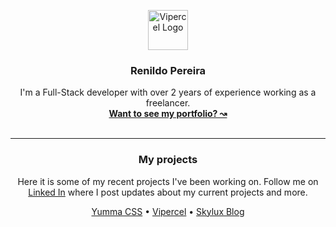 <p align="center">
  <a href="https://vipercel.vercel.app/" target="_blank" rel="noopener">
    <img src="https://rrenildopereiraa.github.io/renildo/public/images/me.jpeg" width="64" bordeRadius="999px" alt="Vipercel Logo">
  </a>
</p>

<h3 align="center">Renildo Pereira</h3>

<p align="center">
  I'm a Full-Stack developer with over 2 years of experience working as a freelancer.
  <br>
  <a href="https://rrenildopereiraa.github.io/renildo/" target="_blank" rel="noopener"><strong>Want to see my portfolio? ↝</strong></a>
  <br>
  <br>
</p>

 ---
<div align="center">
<h3>My projects</h3>
<p>Here it is some of my recent projects I've been working on. Follow me on <a href="https://www.linkedin.com/in/rrenildopereiraa/">Linked In</a> where I post updates about my current projects and more.</p>
<a href="https://yummacss.vercel.app/">Yumma CSS</a>
  •
  <a href="https://vipercel.vercel.app/">Vipercel</a>
  •
  <a href="https://skyluxmc.vercel.app.">Skylux Blog</a>
</div>

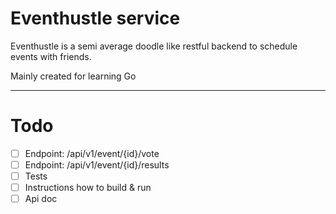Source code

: # Eventhustle service

Eventhustle is a semi average doodle like restful backend to schedule events with friends.

Mainly created for learning Go

***

# Todo

- [ ] Endpoint: /api/v1/event/{id}/vote
- [ ] Endpoint: /api/v1/event/{id}/results
- [ ] Tests
- [ ] Instructions how to build & run
- [ ] Api doc
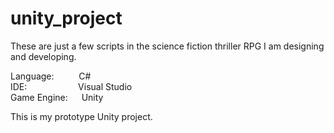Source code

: # unity_project
These are just a few scripts in the science fiction thriller RPG I am designing and developing.

Language:   &emsp;    &emsp;   C# <br />
IDE:         &emsp;&emsp;&emsp;&emsp; &emsp;     Visual Studio <br />
Game Engine:   &emsp;   Unity <br />

This is my prototype Unity project.
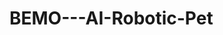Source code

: # BEMO---AI-Robotic-Pet
<!-- UCL x IBM project 3rd Year EEE project - Building a robotic pet for socially isolated people using state-of-art technologies -->
<!-- Several libarries must be installed: -->

<!-- sudo apt install python3-gst-1.0 -->
<!-- pip3 install playsound -->
<!-- pip install newsapi-python -->
<!-- pip install tweepy -->
<!-- pip3 install ibmcloudant -->
<!-- sudo apt-get install python3-pyaudio  -->
<!-- pip install ibm_watson -->
<!-- pip install pandas -->
<!-- sudo apt-get install libatlas-base-dev -->
<!-- sudo pip3 install numpy  -->
<!-- sudo pip3 install numpy  --upgrade -->
<!-- pip3 install pydub -->
<!-- sudo raspi-config -> peripherals -> Audio -> Slect proffered audio peripheral -->

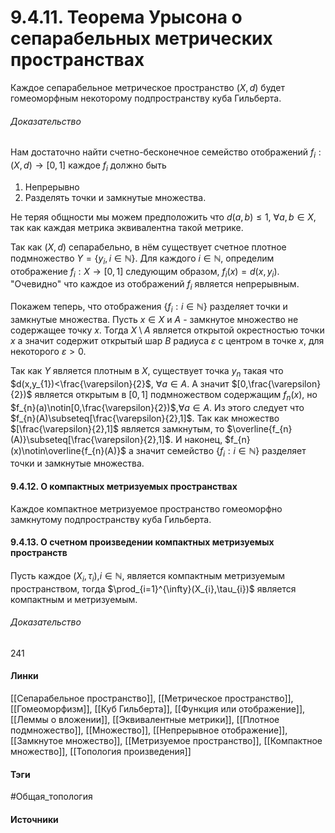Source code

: # 9.4.11. Теорема Урысона о сепарабельных метрических пространствах
Каждое сепарабельное метрическое пространство $(X,d)$ будет гомеоморфным некоторому подпространству куба Гильберта.

###### Доказательство
Нам достаточно найти счетно-бесконечное семейство отображений $f_{i}:(X,d)\to[0,1]$ каждое $f_{i}$ должно быть
1. Непрерывно
2. Разделять точки и замкнутые множества.

Не теряя общности мы можем предположить что $d(a,b)\le1$, $\forall a,b\in X$, так как каждая метрика эквивалентна такой метрике.

Так как $(X,d)$ сепарабельно, в нём существует счетное плотное подмножество $Y=\{y_{i},i\in\mathbb{N}\}$. Для каждого $i\in\mathbb{N}$, определим отображение $f_{i}:X\to[0,1]$ следующим образом, $f_{i}(x)=d(x,y_{i})$. "Очевидно" что каждое из отображений $f_{i}$ является непрерывным.

Покажем теперь, что отображения $\{f_{i}:i\in\mathbb{N}\}$ разделяет точки и замкнутые множества. Пусть $x\in X$ и $A$ - замкнутое множество не содержащее точку $x$. Тогда $X\setminus A$ является открытой окрестностью точки $x$ а значит содержит открытый шар $B$ радиуса $\varepsilon$ с центром в точке $x$, для некоторого $\varepsilon>0$.

Так как $Y$ является плотным в $X$, существует точка $y_{n}$ такая что $d(x,y_{1})<\frac{\varepsilon}{2}$, $\forall a\in A$. А значит $[0,\frac{\varepsilon}{2})$ является открытым в $[0,1]$ подмножеством содержащим $f_{n}(x)$, но $f_{n}(a)\notin[0,\frac{\varepsilon}{2})$,$\forall a\in A$. Из этого следует что $f_{n}(A)\subseteq[\frac{\varepsilon}{2},1]$. Так как множество $[\frac{\varepsilon}{2},1]$ является замкнутым, то $\overline{f_{n}(A)}\subseteq[\frac{\varepsilon}{2},1]$. И наконец, $f_{n}(x)\notin\overline{f_{n}(A)}$ а значит семейство $\{f_{i}:i\in\mathbb{N}\}$ разделяет точки и замкнутые множества.

#### 9.4.12. О компактных метризуемых пространствах
Каждое компактное метризуемое пространство гомеоморфно замкнутому подпространству куба Гильберта.

#### 9.4.13. О счетном произведении компактных метризуемых пространств
Пусть каждое $(X_{i},\tau_{i})$,$i\in\mathbb{N}$, является компактным метризуемым пространством, тогда $\prod_{i=1}^{\infty}(X_{i},\tau_{i})$ является компактным и метризуемым.
###### Доказательство
241
#### Линки
 [[Сепарабельное пространство]],
 [[Метрическое пространство]],
 [[Гомеоморфизм]],
 [[Куб Гильберта]],
 [[Функция или отображение]],
 [[Леммы о вложении]],
 [[Эквивалентные метрики]],
 [[Плотное подмножество]],
 [[Множество]],
 [[Непрерывное отображение]],
 [[Замкнутое множество]],
 [[Метризуемое пространство]],
 [[Компактное множество]],
 [[Топология произведения]]
#### Тэги
 #Общая_топология 
#### Источники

:::

__What is needed__: Copy only the lines above from the one containing "This is my prototype Unity project." through the one containing "Так как $(X,d)$", both included. Leave out the pictures.

__Result for this exercise__:
This is my prototype Unity project.
Source code

: # BEMO---AI-Robotic-Pet
<!-- UCL x IBM project 3rd Year EEE project - Building a robotic pet for socially isolated people using state-of-art technologies -->
<!-- Several libarries must be installed: -->

<!-- sudo apt install python3-gst-1.0 -->
<!-- pip3 install playsound -->
<!-- pip install newsapi-python -->
<!-- pip install tweepy -->
<!-- pip3 install ibmcloudant -->
<!-- sudo apt-get install python3-pyaudio  -->
<!-- pip install ibm_watson -->
<!-- pip install pandas -->
<!-- sudo apt-get install libatlas-base-dev -->
<!-- sudo pip3 install numpy  -->
<!-- sudo pip3 install numpy  --upgrade -->
<!-- pip3 install pydub -->
<!-- sudo raspi-config -> peripherals -> Audio -> Slect proffered audio peripheral -->

Source code

: # 9.4.11. Теорема Урысона о сепарабельных метрических пространствах
Каждое сепарабельное метрическое пространство $(X,d)$ будет гомеоморфным некоторому подпространству куба Гильберта.

###### Доказательство
Нам достаточно найти счетно-бесконечное семейство отображений $f_{i}:(X,d)\to[0,1]$ каждое $f_{i}$ должно быть
1. Непрерывно
2. Разделять точки и замкнутые множества.

Не теряя общности мы можем предположить что $d(a,b)\le1$, $\forall a,b\in X$, так как каждая метрика эквивалентна такой метрике.

Так как $(X,d)$ сепарабельно, в нём существует счетное плотное подмножество $Y=\{y_{i},i\in\mathbb{N}\}$. Для каждого $i\in\mathbb{N}$, определим отображение $f_{i}:X\to[0,1]$ следующим образом, $f_{i}(x)=d(x,y_{i})$. "Очевидно" что каждое из отображений $f_{i}$ является непрерывным.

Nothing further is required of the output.